A whole bunch of people are pointing out that Warren is an asshole, which he is. At the same time, Wendy is (or, rather, thinks she is) getting what she wants from the relationship. Her sexual experiences are, overall, pleasurable because his narcissism demands that his partners think he's a great lover. That he is ultimately a selfish lover is something she hasn't recognized yet, but I imagine she will in time. Arlo and Meadow have all manner of ethical issues. Steve and Sue provide a contrast to the other two pairs -- a healthy, loving relationship (by comparison, at least; I see a few possible issues there, but no more than most couples in a similar position). Their ethical dilemma is what to do with their clearer understanding of Warren's character. Does Steve remonstrate with Warren about his treatment of Wendy? Does Sue try to help Wendy see Warren's flaws? (I vote no; doing so carries a significant risk of seriously damaging the friendship, and when Wendy eventually comes to understand who Warren really is, she'll need to have Sue to turn to for support.)

Overall, my biggest complaint is the author's choice of Arlo and Meadow as names for those characters. The latter feels a bit 'hippie' for what appears to be a fairly conventional family, and Arlo hasn't been a common name for over a century.

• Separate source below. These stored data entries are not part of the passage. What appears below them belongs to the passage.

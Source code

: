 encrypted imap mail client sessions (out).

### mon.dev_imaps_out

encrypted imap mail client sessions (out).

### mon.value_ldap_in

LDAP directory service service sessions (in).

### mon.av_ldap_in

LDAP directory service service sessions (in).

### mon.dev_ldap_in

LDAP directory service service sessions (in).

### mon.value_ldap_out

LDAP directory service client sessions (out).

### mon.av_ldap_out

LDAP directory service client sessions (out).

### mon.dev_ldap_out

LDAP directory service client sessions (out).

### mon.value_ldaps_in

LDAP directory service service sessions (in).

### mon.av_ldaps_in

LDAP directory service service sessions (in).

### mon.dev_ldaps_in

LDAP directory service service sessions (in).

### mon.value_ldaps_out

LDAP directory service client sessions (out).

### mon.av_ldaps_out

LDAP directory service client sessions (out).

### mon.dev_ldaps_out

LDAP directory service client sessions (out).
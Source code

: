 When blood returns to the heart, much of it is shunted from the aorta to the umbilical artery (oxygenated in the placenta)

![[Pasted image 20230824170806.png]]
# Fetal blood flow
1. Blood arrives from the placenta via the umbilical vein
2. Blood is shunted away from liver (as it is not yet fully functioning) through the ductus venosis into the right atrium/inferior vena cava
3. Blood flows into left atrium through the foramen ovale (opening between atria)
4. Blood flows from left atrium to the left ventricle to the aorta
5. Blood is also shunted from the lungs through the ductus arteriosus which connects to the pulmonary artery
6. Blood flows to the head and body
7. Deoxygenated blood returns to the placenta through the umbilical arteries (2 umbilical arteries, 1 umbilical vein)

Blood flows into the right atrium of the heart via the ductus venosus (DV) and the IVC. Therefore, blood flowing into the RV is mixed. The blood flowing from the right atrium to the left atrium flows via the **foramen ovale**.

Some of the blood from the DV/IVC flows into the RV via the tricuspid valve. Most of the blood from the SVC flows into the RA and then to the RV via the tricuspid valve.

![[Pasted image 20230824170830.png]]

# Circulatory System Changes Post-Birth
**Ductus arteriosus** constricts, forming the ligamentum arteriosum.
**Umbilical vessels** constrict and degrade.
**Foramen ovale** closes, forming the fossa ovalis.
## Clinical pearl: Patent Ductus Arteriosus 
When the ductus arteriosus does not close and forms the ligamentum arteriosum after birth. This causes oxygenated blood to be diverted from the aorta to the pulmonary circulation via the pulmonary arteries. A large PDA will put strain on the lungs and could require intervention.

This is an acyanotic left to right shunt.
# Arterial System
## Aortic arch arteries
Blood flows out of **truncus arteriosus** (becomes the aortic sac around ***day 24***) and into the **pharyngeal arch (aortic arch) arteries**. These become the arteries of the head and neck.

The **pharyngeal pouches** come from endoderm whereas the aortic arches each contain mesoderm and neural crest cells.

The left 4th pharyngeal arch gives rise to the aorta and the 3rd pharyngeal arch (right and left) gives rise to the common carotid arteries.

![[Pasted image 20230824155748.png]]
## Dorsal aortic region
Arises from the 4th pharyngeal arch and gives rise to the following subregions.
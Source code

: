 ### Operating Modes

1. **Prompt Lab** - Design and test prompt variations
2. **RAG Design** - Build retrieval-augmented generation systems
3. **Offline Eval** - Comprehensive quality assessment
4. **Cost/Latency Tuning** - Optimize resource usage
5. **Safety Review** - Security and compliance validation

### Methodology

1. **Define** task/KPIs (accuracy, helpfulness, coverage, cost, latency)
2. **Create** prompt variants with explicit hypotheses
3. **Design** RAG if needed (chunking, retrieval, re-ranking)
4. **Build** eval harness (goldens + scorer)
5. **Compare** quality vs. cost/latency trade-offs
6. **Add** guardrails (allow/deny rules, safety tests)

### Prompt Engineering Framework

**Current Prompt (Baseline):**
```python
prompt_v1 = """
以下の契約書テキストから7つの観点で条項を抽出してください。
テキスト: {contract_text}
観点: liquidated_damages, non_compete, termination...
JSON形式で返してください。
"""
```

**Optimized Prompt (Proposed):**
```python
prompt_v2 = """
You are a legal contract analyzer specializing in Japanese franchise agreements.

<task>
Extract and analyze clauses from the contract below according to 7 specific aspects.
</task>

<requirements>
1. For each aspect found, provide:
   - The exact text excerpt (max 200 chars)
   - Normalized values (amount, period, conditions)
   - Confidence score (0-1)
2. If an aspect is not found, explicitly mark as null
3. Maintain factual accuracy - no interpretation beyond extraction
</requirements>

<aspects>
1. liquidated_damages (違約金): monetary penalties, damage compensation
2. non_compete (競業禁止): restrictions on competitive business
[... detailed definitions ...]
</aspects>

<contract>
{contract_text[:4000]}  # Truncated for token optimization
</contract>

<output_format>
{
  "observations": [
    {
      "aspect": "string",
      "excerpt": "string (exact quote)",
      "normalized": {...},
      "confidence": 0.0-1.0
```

Finally, my take on the opposing ethical views of Arlo and his grandfather: Rather than choosing between the grandfather's view that ethical ends justify unethical means or Arlo's absolutism, I take a middle road. The less unethical the means, the more likely it is that they are justified by ethical ends, and some means are too unethical to be justified by any ends. To put it more succinctly, the ends justify the means, except when they don't. I also think the grandfather's view of what constitutes ethical ends is unjustifiably simplistic; in many ways, his viewpoint is even more absolutist than Arlo's initial stance.